Другая история. «Периферийная» советская наука о древности - стр. 26
Главное же, Никольский был вынужден, хотя и с сопротивлением, отступать, причем непросто сказать, какие факторы больше повлияли на изменение его позиции. Как кажется, первоначально, когда он отказался от «чистого» феодализма в древневосточных странах77, это был результат действительных внутренних сомнений, хотя и спровоцированных фактом дискуссии. В письме к Рановичу от 1936 г. это объяснялось так:
Ошибка «феодалов» (и моя), заключалась в том, что они мерили древневосточные общинные отношения меркой развитого западного феодализма, допуская при этом известные натяжки и распространительное толкование некоторых указаний источников. На самом деле «восточный общинный строй» не был феодальным в точном и полном смысле этого слова, как вследствие того, что в нем всегда сохранялось и временами значительно расширялось рабство, так и вследствие того, что на древнем Востоке и в большой части Востока последующих времен общинная форма собственности не переросла в феодальную форму собственности78.

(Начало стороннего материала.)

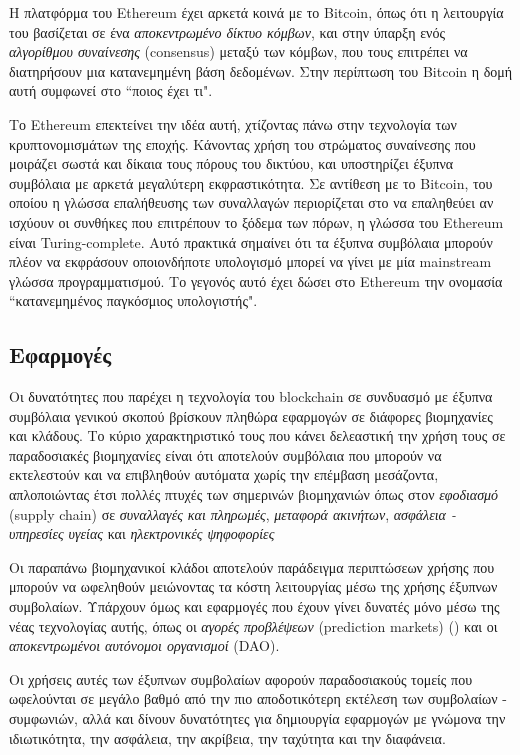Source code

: Η πλατφόρμα του Ethereum έχει αρκετά κοινά με το Bitcoin, όπως ότι η λειτουργία του βασίζεται σε ένα
\textit{αποκεντρωμένο δίκτυο κόμβων}, και στην ύπαρξη ενός \textit{αλγορίθμου συναίνεσης} (consensus) μεταξύ των κόμβων,
που τους επιτρέπει να διατηρήσουν μια κατανεμημένη βάση δεδομένων. Στην περίπτωση του Bitcoin η δομή
αυτή συμφωνεί στο ``ποιος έχει τι". 

Το Ethereum επεκτείνει την ιδέα αυτή, χτίζοντας πάνω στην τεχνολογία των κρυπτονομισμάτων της εποχής.
Κάνοντας χρήση του στρώματος συναίνεσης που μοιράζει σωστά και δίκαια τους πόρους του δικτύου, και 
υποστηρίζει
έξυπνα συμβόλαια με αρκετά μεγαλύτερη εκφραστικότητα. Σε αντίθεση με το Bitcoin, του οποίου η γλώσσα επαλήθευσης των συναλλαγών περιορίζεται στο να επαληθεύει αν ισχύουν οι συνθήκες που επιτρέπουν το ξόδεμα των πόρων, η γλώσσα του Ethereum είναι Turing-complete. Αυτό πρακτικά σημαίνει ότι τα έξυπνα 
συμβόλαια μπορούν πλέον να εκφράσουν οποιονδήποτε υπολογισμό μπορεί να γίνει με μία mainstream 
γλώσσα προγραμματισμού. Το γεγονός αυτό έχει δώσει στο Ethereum την ονομασία ``κατανεμημένος 
παγκόσμιος υπολογιστής".


\subsection{Εφαρμογές}

Οι δυνατότητες που παρέχει η τεχνολογία του blockchain σε συνδυασμό με έξυπνα συμβόλαια γενικού
σκοπού βρίσκουν πληθώρα εφαρμογών σε διάφορες βιομηχανίες και κλάδους. Το κύριο χαρακτηριστικό
τους που κάνει δελεαστική την χρήση τους σε παραδοσιακές βιομηχανίες είναι ότι αποτελούν συμβόλαια
που μπορούν να εκτελεστούν και να επιβληθούν αυτόματα χωρίς την επέμβαση μεσάζοντα, απλοποιώντας
έτσι πολλές πτυχές των σημερινών βιομηχανιών όπως στον \textit{εφοδιασμό} (supply chain) σε \textit{συναλλαγές και πληρωμές},
  \textit{μεταφορά ακινήτων},
\textit{ασφάλεια - υπηρεσίες υγείας}
και \textit{ηλεκτρονικές ψηφοφορίες}


Οι παραπάνω βιομηχανικοί κλάδοι αποτελούν παράδειγμα περιπτώσεων χρήσης που μπορούν να ωφεληθούν
μειώνοντας τα κόστη λειτουργίας μέσω της χρήσης έξυπνων συμβολαίων. Υπάρχουν όμως και εφαρμογές
που έχουν γίνει δυνατές μόνο μέσω της νέας τεχνολογίας αυτής, όπως οι \emph{αγορές προβλέψεων} 
(prediction markets) (\cite{augur}) και οι \emph{αποκεντρωμένοι αυτόνομοι οργανισμοί} (DAO). 

Οι χρήσεις αυτές των έξυπνων συμβολαίων αφορούν παραδοσιακούς τομείς που ωφελούνται σε μεγάλο
βαθμό από την πιο αποδοτικότερη εκτέλεση των συμβολαίων - συμφωνιών, αλλά και δίνουν δυνατότητες
για δημιουργία εφαρμογών με γνώμονα την ιδιωτικότητα, την ασφάλεια, την ακρίβεια, την ταχύτητα και την 
διαφάνεια.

Следующим шагом было уже признание наличия рабовладельческой формации на Востоке, и шаг этот был сделан буквально в следующие годы – в 1937–1938 гг. На мой взгляд, это свидетельствует о внешнем давлении, причем его не нужно понимать в смысле буквального совета от коллег или начальства, просто следует учитывать, что в эти годы люди из учреждений действительно исчезали один за другим. Чистки были сильными и в научных и учебных заведениях Минска, и в Москве. Сейчас можно с достаточной уверенностью утверждать, что они были лишь косвенно связаны с профессиональной позицией ученых, тем более занимавшихся вопросами истории далеких столетий, а кроме того, логики в них было примерно столько же, сколько в охоте на ведьм, но тогда ни истинных масштабов, ни алгоритма действия репрессий не представлял никто. Поэтому каждый думал о том, что он может сделать для того, чтобы избежать опасности. Если смотреть на внешнюю сторону дела, то Никольскому, который в 1937 г. станет директором Института истории АН БССР, ничего не грозило, но, думается, он чувствовал, что и его в любой момент может коснуться неизвестно как разящий меч государственного террора79.

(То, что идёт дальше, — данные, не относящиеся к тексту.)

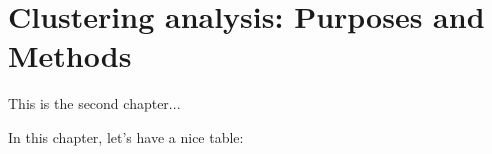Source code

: \chapter{Clustering analysis: Purposes and Methods}

This is the second chapter...

In this chapter, let's have a nice table:

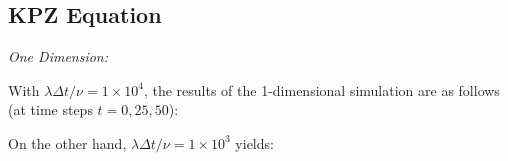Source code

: \documentclass[12pt]{article}
\begin{document}
\subsection{KPZ Equation}

{\it One Dimension:}

With $\lambda \Delta t/\nu = 1\times 10^4$, the results of the 1-dimensional simulation are as follows (at time steps $t = 0, 25, 50$):
\begin{figure}[H]
\end{figure}
\noindent On the other hand, $\lambda \Delta t/\nu = 1\times 10^3$ yields:
\begin{figure}[H]
\end{figure}
\end{document}
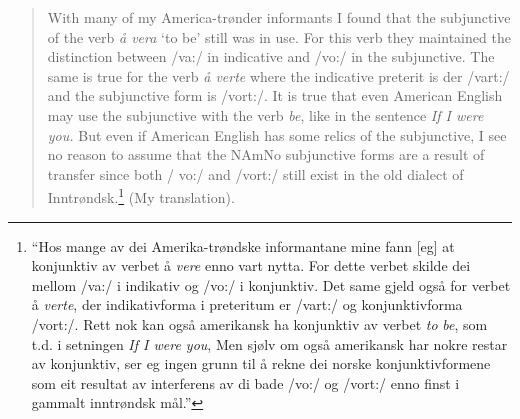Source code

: \documentclass[output=paper]{langscibook}
\begin{document}
\begin{quote}
With many of my America-trønder informants I found that the subjunctive of the verb \textit{å vera} ‘to be’ still was in use. For this verb they maintained the distinction between /va:/ in indicative and /vo:/ in the subjunctive. The same is true for the verb \textit{å verte} where the indicative preterit is der /vart:/ and the subjunctive form is /vort:/. It is true that even American English may use the subjunctive with the verb \textit{be}, like in the sentence \textit{If I were you.} But even if American English has some relics of the subjunctive, I see no reason to assume that the NAmNo subjunctive forms are a result of transfer since both / vo:/ and /vort:/ still exist in the old dialect of Inntrøndsk.\footnote{“Hos mange av dei Amerika-trøndske informantane mine fann [eg] at konjunktiv av verbet å \textit{vere} enno vart nytta. For dette verbet skilde dei mellom /va:/ i indikativ og /vo:/ i konjunktiv. Det same gjeld også for verbet å \textit{verte}, der indikativforma i preteritum er /vart:/ og konjunktivforma /vort:/. Rett nok kan også amerikansk ha konjunktiv av verbet \textit{to} \textit{be}, som t.d. i setningen \textit{If I were you}, Men sjølv om også amerikansk har nokre restar av konjunktiv, ser eg ingen grunn til å rekne dei norske konjunktivformene som eit resultat av interferens av di bade /vo:/ og /vort:/ enno finst i gammalt inntrøndsk mål.”}  (My translation).
\end{quote}
\end{document}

Казалось бы, это отступление уже нельзя было признать тактическим, но Никольский и здесь не готов был смириться. Следует помнить, что при издании его работ многие из его заявлений смягчались или изымались вовсе, особенно те части, которые касались теоретических положений, – об этом отчасти свидетельствует большая неопубликованная рецензия Никольского на очередную переработанную версию «Истории древнего Востока» Струве (которая в итоге выйдет в 1941 г. в качестве университетского учебника)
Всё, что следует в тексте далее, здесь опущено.